* BRIEF *
Every line in the data below that includes "with" belongs in the answer, copied as it stands.
= Beginning of Section =
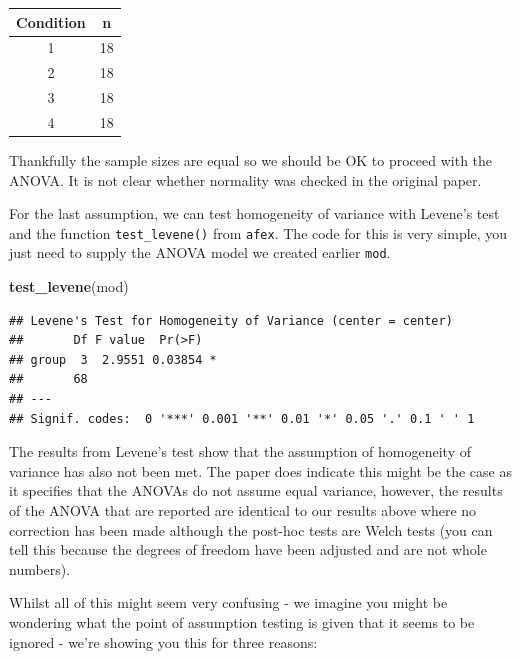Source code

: \documentclass[]{book}
\newenvironment{Shaded}{\begin{snugshade}}{\end{snugshade}}
\newcommand{\KeywordTok}[1]{\textcolor[rgb]{0.13,0.29,0.53}{\textbf{#1}}}
\newcommand{\NormalTok}[1]{#1}
\newcommand{\OperatorTok}[1]{\textcolor[rgb]{0.81,0.36,0.00}{\textbf{#1}}}
\newcommand{\StringTok}[1]{\textcolor[rgb]{0.31,0.60,0.02}{#1}}
\begin{document}
\begin{Shaded}
\end{Shaded}

\begin{tabular}{c|c}
\hline
Condition & n\\
\hline
1 & 18\\
\hline
2 & 18\\
\hline
3 & 18\\
\hline
4 & 18\\
\hline
\end{tabular}

Thankfully the sample sizes are equal so we should be OK to proceed with the ANOVA. It is not clear whether normality was checked in the original paper.

For the last assumption, we can test homogeneity of variance with Levene's test and the function \texttt{test\_levene()} from \texttt{afex}. The code for this is very simple, you just need to supply the ANOVA model we created earlier \texttt{mod}.

\begin{Shaded}
\begin{Highlighting}[]
\KeywordTok{test_levene}\NormalTok{(mod)}
\end{Highlighting}
\end{Shaded}

\begin{verbatim}
## Levene's Test for Homogeneity of Variance (center = center)
##       Df F value  Pr(>F)  
## group  3  2.9551 0.03854 *
##       68                  
## ---
## Signif. codes:  0 '***' 0.001 '**' 0.01 '*' 0.05 '.' 0.1 ' ' 1
\end{verbatim}

The results from Levene's test show that the assumption of homogeneity of variance has also not been met. The paper does indicate this might be the case as it specifies that the ANOVAs do not assume equal variance, however, the results of the ANOVA that are reported are identical to our results above where no correction has been made although the post-hoc tests are Welch tests (you can tell this because the degrees of freedom have been adjusted and are not whole numbers).

Whilst all of this might seem very confusing - we imagine you might be wondering what the point of assumption testing is given that it seems to be ignored - we're showing you this for three reasons:
\end{document}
= End of Section =
* WRITTEN ANSWER *
Thankfully the sample sizes are equal so we should be OK to proceed with the ANOVA. It is not clear whether normality was checked in the original paper.
For the last assumption, we can test homogeneity of variance with Levene's test and the function \texttt{test\_levene()} from \texttt{afex}. The code for this is very simple, you just need to supply the ANOVA model we created earlier \texttt{mod}.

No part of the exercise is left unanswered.